Nine Lives Page 7
“For my first performance I was to be Guligan the Destroyer, and wear an eighteen-foot-high headdress. I don’t think I have ever been so frightened in my life. I was worried about silly little things: what happened if I needed to pee in the middle of a performance? What would happen if I fouled myself? But in the event, my first performance went very well.
“All I can remember is going to the green room, getting made up and putting on the costume. Then I went to the Guligan shrine, and bowed my head before the deity, praying with folded hands. Usually the deity comes when you look in the mirror and see your face as the face of the god; but on that first occasion it happened even before I had looked, when I made the gesture of lifting my hands above my head. This is a formal invitation for the god to enter you. This act of worship, this call, directed at the heavens, brings the god down. If you pray to God with a sincere heart and focus on one deity with all your mind—like Arjun focussing the aim of his arrow on the eye of the fish in the Mahabharata, so that you can see nothing but that which you are aiming at, and the rest of the world does not exist—then that is the moment when you cease to be the dancer and become instead that deity. From that moment it is not the dancer who dances, but the god.

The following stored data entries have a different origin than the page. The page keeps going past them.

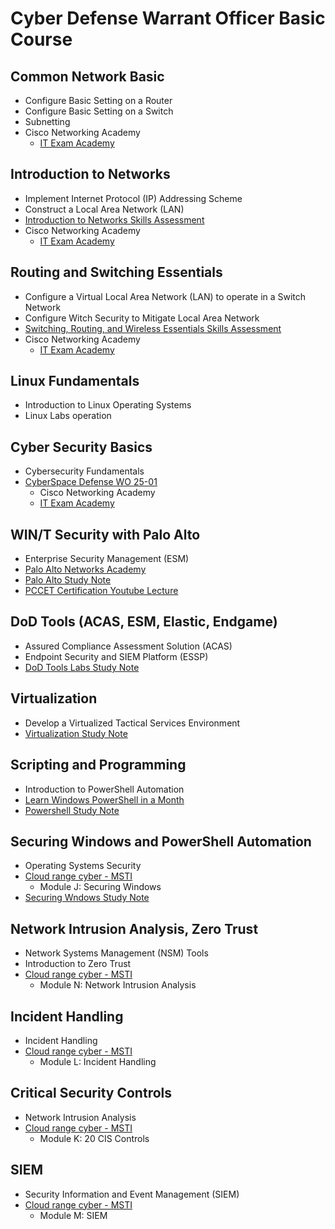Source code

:# Cyber Defense Warrant Officer Basic Course

## Common Network Basic

* Configure Basic Setting on a Router
* Configure Basic Setting on a Switch
* Subnetting
* Cisco Networking Academy
  - [IT Exam Academy](https://itexamanswers.net/)

## Introduction to Networks

* Implement Internet Protocol (IP) Addressing Scheme
* Construct a Local Area Network (LAN)
* [Introduction to Networks Skills Assessment](https://itexamanswers.net/hands-on-skills-exam-ccnav7-itn-skills-assessment-answers.html)
* Cisco Networking Academy
  - [IT Exam Academy](https://itexamanswers.net/)

## Routing and Switching Essentials

* Configure a Virtual Local Area Network (LAN) to operate in a Switch Network
* Configure Witch Security to Mitigate Local Area Network
* [Switching, Routing, and Wireless Essentials Skills Assessment](https://itexamanswers.net/hands-on-skills-exam-ccnav7-srwe-skills-assessment-answers.html)
* Cisco Networking Academy
  - [IT Exam Academy](https://itexamanswers.net/)

## Linux Fundamentals

* Introduction to Linux Operating Systems
* Linux Labs operation

## Cyber Security Basics

* Cybersecurity Fundamentals
* [CyberSpace Defense WO 25-01](https://github.com/SEUNGHO-Y00/ProfessionalStudy/blob/main/WOBC/CyberSpaceDefense.md)
  - Cisco Networking Academy
  - [IT Exam Academy](https://itexamanswers.net/ccna-cybersecurity-operations-cyber-ops-v1-1-exam-answers.html)

## WIN/T Security with Palo Alto

* Enterprise Security Management (ESM)
* [Palo Alto Networks Academy](https://paloaltonetworksacademy.net/)
* [Palo Alto Study Note](https://github.com/SEUNGHO-Y00/ProfessionalStudy/blob/main/WOBC/PaloAlto.md)
* [PCCET Certification Youtube Lecture](https://youtu.be/bKU4VShdPuY?si=FteWn-qWFnk0FIAm)

## DoD Tools (ACAS, ESM, Elastic, Endgame)

* Assured Compliance Assessment Solution (ACAS)
* Endpoint Security and SIEM Platform (ESSP)
* [DoD Tools Labs Study Note](https://github.com/SEUNGHO-Y00/ProfessionalStudy/blob/main/WOBC/DoDToolsLabs.md)

## Virtualization

* Develop a Virtualized Tactical Services Environment
* [Virtualization Study Note](https://github.com/SEUNGHO-Y00/ProfessionalStudy/blob/main/WOBC/Virtualization.md)

## Scripting and Programming

* Introduction to PowerShell Automation
* [Learn Windows PowerShell in a Month](https://www.youtube.com/playlist?list=PL6D474E721138865A)
* [Powershell Study Note](https://github.com/SEUNGHO-Y00/ProfessionalStudy/blob/main/WOBC/PowerShell.md)

## Securing Windows and PowerShell Automation

* Operating Systems Security
* [Cloud range cyber - MSTI](https://certification.cloudrangecyber.com/)
  - Module J: Securing Windows
* [Securing Wndows Study Note](https://github.com/SEUNGHO-Y00/ProfessionalStudy/blob/main/WOBC/SecuringWindows.md)

## Network Intrusion Analysis, Zero Trust

* Network Systems Management (NSM) Tools
* Introduction to Zero Trust
* [Cloud range cyber - MSTI](https://certification.cloudrangecyber.com/)
  - Module N: Network Intrusion Analysis

## Incident Handling

* Incident Handling
* [Cloud range cyber - MSTI](https://certification.cloudrangecyber.com/)
  - Module L: Incident Handling

## Critical Security Controls

* Network Intrusion Analysis
* [Cloud range cyber - MSTI](https://certification.cloudrangecyber.com/)
  - Module K: 20 CIS Controls

## SIEM

* Security Information and Event Management (SIEM)
* [Cloud range cyber - MSTI](https://certification.cloudrangecyber.com/)
  - Module M: SIEM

“Things are unclear after that. I remember ceasing to feel like a man. Everything, body and soul, is completely subsumed by the divine. An unknown shakti [sacred energy] overpowers all normal life. You have no recollection of your family, your parents, your brothers and sisters—nothing.
“My first sensation on coming back that first time was nervousness: about whether my god and the audience and especially my father had liked the performance. I felt a contrast between my body, which was tired from the exertions and having to carry this weight for several hours, and my heart, which felt very light, despite all my worries and concerns. There was a sensation of relief, a bit like the end of a headache. Then my father came to the changing room and congratulated me, telling me it was well done, and I remember feeling as if some great thirst had been quenched.
“After that I lost all my fear of performance, and I knew for sure that this was the sacred path I was meant to follow.”
The following evening, after he had finished work, Hari Das joined me again. We went to a street restaurant in the main bazaar of Kannur, and ordered appam and stew. He looked exhausted, and I asked which was more tiring: building wells, policing Tellicherry jail or performing theyyam all night?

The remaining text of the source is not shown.